İspanyolca öğrenelim

Artık atrás'ün İspanyolca içindeki anlamı hakkında daha fazla bilgi sahibi olduğunuza göre, seçilen örnekler aracılığıyla bunların nasıl kullanılacağını ve nasıl yapılacağını öğrenebilirsiniz. onları okuyun. Ve önerdiğimiz ilgili kelimeleri öğrenmeyi unutmayın. Web sitemiz sürekli olarak yeni kelimeler ve yeni örneklerle güncellenmektedir, böylece bilmediğiniz diğer kelimelerin anlamlarını İspanyolca içinde arayabilirsiniz.

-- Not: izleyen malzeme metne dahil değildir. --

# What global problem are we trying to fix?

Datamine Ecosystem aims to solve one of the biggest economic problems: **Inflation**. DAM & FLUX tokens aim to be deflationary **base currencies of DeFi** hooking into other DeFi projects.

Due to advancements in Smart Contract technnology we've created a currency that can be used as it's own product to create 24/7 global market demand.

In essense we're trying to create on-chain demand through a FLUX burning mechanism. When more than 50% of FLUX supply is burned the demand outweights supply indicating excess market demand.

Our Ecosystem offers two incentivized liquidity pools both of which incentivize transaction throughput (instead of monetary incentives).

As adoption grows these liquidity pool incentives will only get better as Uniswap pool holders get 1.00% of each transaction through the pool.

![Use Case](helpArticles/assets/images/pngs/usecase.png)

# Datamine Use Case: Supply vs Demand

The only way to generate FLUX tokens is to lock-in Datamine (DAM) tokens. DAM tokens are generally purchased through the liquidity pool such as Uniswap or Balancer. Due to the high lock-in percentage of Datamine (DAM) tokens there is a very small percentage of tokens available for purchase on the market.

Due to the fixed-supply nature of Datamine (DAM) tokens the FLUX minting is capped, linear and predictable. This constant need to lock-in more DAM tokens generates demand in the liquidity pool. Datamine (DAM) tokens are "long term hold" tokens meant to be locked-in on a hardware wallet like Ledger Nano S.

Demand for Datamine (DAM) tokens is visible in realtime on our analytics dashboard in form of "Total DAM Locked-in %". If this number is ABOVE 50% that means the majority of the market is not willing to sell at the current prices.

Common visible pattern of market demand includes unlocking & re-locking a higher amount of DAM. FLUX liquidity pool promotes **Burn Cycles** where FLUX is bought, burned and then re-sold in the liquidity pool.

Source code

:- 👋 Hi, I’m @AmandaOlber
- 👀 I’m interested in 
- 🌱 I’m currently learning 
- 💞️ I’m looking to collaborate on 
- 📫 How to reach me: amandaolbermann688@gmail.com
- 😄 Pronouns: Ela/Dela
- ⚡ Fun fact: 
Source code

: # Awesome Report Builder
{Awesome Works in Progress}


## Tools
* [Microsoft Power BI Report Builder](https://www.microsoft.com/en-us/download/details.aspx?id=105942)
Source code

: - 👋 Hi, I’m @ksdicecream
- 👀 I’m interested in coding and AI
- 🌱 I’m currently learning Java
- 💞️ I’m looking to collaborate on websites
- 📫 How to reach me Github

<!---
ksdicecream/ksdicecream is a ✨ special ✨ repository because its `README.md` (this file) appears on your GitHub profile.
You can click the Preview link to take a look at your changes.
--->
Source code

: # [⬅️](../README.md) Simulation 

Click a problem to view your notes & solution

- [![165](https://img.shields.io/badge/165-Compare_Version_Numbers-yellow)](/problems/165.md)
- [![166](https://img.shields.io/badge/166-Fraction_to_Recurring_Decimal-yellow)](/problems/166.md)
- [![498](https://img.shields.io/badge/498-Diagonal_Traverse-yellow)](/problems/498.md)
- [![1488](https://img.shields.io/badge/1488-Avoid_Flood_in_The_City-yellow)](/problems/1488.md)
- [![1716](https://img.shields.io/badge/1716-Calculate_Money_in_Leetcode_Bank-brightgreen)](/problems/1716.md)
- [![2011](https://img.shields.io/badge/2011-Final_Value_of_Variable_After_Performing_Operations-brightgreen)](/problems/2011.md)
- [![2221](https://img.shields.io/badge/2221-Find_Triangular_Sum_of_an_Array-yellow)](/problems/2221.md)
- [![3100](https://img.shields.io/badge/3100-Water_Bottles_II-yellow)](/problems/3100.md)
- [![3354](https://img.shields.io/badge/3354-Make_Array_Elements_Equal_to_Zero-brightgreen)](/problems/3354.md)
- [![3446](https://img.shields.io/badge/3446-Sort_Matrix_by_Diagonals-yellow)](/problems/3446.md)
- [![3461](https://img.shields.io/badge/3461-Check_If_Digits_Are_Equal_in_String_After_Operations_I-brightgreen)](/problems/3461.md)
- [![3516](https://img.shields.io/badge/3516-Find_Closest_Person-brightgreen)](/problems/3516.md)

atrás ile ilgili kelimeler

İspanyolca hakkında bilginiz var mı

İspanyolca (español), Castilla olarak da bilinir, Roman dillerinin İber-Romantik grubunun bir dilidir ve bazı kaynaklara göre dünyanın en yaygın 4. dilidir, diğerleri ise onu listeler. en yaygın 2. veya 3. dil olarak. Yaklaşık 352 milyon kişinin ana dilidir ve konuşmacılarını dil olarak eklerken 417 milyon kişi tarafından konuşulmaktadır. alt (1999'da tahmin edilmektedir) İspanyolca ve Portekizce çok benzer gramer ve kelime hazinesi; bu iki dilin benzer kelime dağarcığının sayısı %89'a kadar çıkmaktadır.İspanyolca dünya çapında 20 ülkenin ana dilidir.İspanyolcayı konuşan toplam kişi sayısının 470 ile 500 milyon arasında olduğu tahmin edilmektedir. ana dili konuşanların sayısına göre dünyada en çok konuşulan ikinci dil.